La noche después de que Robert Aaron Long, un hombre blanco de 21 años, disparara y matara a ocho personas dentro de tres negocios asiáticos de masajes en Atlanta, me reuní con una amiga. Sabíamos fragmentos de la historia del Sr. Long y finalmente se dieron a conocer algunos de los nombres de las víctimas. Según la policía, el Sr. Long, un cristiano evangélico, afirmó que tenía una adicción al sexo y veía los negocios como “una tentación para él que quería eliminar”.
Mis redes sociales se iluminaron con mensajes de “detener el odio antiasiático”, al igual que lo habían hecho en las últimas semanas en respuesta al aumento de la violencia contra los asiáticos en todo el país. Esta vez, el enfoque fue más perturbador: como yo, seis de las víctimas eran mujeres y asiáticas.
Tuve problemas para expresar mis sentimientos a mi amiga, una mujer negra puertorriqueña nacida y criada en Manhattan. Finalmente, llegué a algo tangible: ¿Les importaría menos a los no asiáticos americanos, esto porque los trabajadores de masajes son parte de un subconjunto marginado de la comunidad? Mi amiga, que nunca había estado en uno, confirmó mis temores: “¿No son todos salones de sexo?”.
En respuesta, le describí el año sabático en que me aparté del periodismo para ayudar a abrir un restaurante, donde también trabajé como mesera, gastando una buena parte de mis propinas en diferentes masajistas asiáticas para calmar mis músculos doloridos cada semana. Su trabajo, como el mío, era muy exigente físicamente, ayudando a un cliente tras otro. Con mi mandarín rudimentario, solo pude intercambiar algunas palabras: “Me duele mucho la espalda. Está bien. Gracias”. Pero, ¿quién les da masajes a estas mujeres al final de sus turnos?, me preguntaba. Es un trabajo agotador y mal pagado, realizado principalmente por mujeres inmigrantes, a menudo de mediana edad, que, en mi experiencia, nunca han mostrado una inclinación a jugar a la “mujer tentadora”.
En Asia, el masaje es legal, normal y necesario. En Estados Unidos, está manchado por el sexismo, el imperialismo y el tráfico sexual. Ahora he aprendido de los informes de noticias que el tráfico en salones ilícitos invade miles de lugares en todo el país. Las masajistas ganan solo una fracción de la tarifa del servicio; la mayor parte de su dinero proviene de propinas, que se utilizan para pagar deudas.

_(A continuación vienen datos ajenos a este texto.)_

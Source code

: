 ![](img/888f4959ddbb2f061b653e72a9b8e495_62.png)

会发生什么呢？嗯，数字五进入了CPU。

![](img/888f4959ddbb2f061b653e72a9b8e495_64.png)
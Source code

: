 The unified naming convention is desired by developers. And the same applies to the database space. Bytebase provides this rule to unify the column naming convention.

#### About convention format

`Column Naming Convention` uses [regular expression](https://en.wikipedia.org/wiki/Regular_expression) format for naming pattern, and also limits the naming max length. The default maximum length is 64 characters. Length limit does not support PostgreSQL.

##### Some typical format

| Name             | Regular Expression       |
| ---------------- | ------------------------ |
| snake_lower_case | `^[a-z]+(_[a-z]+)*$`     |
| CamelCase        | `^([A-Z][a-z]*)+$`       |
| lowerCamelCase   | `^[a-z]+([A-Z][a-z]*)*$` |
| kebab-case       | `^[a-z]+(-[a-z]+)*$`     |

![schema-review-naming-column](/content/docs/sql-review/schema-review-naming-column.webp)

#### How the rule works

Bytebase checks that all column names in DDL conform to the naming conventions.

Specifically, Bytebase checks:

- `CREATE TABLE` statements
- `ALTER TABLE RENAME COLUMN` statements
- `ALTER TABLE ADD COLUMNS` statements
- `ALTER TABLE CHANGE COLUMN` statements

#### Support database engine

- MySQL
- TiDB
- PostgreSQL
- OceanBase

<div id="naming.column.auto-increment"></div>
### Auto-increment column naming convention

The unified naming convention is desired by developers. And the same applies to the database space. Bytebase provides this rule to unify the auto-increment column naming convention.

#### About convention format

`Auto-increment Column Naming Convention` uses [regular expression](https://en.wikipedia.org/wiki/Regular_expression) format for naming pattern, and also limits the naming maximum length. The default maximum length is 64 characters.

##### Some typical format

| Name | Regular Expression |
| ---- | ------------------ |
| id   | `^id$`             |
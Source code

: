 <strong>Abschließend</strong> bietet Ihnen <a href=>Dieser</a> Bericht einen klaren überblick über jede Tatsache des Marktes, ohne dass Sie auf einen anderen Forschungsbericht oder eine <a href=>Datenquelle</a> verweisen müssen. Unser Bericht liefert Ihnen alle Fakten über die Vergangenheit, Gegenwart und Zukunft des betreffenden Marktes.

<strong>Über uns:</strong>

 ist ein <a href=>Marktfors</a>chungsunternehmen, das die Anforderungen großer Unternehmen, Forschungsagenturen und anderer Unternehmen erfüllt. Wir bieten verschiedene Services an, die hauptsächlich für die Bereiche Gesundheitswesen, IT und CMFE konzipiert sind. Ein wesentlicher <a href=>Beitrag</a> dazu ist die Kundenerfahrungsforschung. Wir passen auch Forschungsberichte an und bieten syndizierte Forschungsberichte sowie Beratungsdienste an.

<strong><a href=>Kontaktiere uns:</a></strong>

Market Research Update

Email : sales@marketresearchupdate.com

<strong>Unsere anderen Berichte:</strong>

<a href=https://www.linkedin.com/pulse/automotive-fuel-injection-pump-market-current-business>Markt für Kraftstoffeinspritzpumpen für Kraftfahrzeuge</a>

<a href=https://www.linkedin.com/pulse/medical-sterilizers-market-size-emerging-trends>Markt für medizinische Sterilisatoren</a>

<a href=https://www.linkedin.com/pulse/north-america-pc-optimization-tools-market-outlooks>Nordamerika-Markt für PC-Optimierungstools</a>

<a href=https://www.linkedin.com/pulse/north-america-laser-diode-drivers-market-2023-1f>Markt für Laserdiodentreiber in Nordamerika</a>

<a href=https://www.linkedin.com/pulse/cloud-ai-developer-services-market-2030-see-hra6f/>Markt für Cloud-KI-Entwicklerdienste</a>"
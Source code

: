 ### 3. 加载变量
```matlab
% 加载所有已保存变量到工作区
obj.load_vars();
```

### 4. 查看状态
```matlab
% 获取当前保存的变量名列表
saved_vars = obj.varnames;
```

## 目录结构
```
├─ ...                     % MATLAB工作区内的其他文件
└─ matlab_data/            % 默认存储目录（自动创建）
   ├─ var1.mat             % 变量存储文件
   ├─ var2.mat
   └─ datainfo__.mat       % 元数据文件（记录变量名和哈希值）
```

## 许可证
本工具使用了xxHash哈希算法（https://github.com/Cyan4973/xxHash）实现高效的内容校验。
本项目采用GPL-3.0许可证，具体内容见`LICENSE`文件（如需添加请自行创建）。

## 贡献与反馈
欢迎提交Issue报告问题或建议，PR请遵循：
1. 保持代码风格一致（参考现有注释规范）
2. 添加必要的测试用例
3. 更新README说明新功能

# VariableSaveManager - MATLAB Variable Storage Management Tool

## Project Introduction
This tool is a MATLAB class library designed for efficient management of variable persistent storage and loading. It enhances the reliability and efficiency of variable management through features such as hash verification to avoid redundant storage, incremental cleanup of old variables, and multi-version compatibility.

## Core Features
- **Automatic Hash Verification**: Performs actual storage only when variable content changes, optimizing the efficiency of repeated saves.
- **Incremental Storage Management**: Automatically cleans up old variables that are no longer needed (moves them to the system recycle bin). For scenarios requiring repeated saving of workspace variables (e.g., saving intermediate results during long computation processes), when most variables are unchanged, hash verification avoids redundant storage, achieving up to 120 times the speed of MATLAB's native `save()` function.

Soy de la Generación X, originaria de un suburbio de clase media alta del sur de California, periodista veterana entrenada para separar los sentimientos de los hechos. También soy una mujer chino-estadounidense acostumbrada desde hace mucho tiempo a ser acosada, agredida y atacada en público, a menudo con connotaciones racistas y sexuales. La gente no espera que yo, una mujer asiático-estadounidense, esté enojada. Esperan que encarne los clichés: sumisa, callada, intrascendente, obediente, exótico objeto de fetichización.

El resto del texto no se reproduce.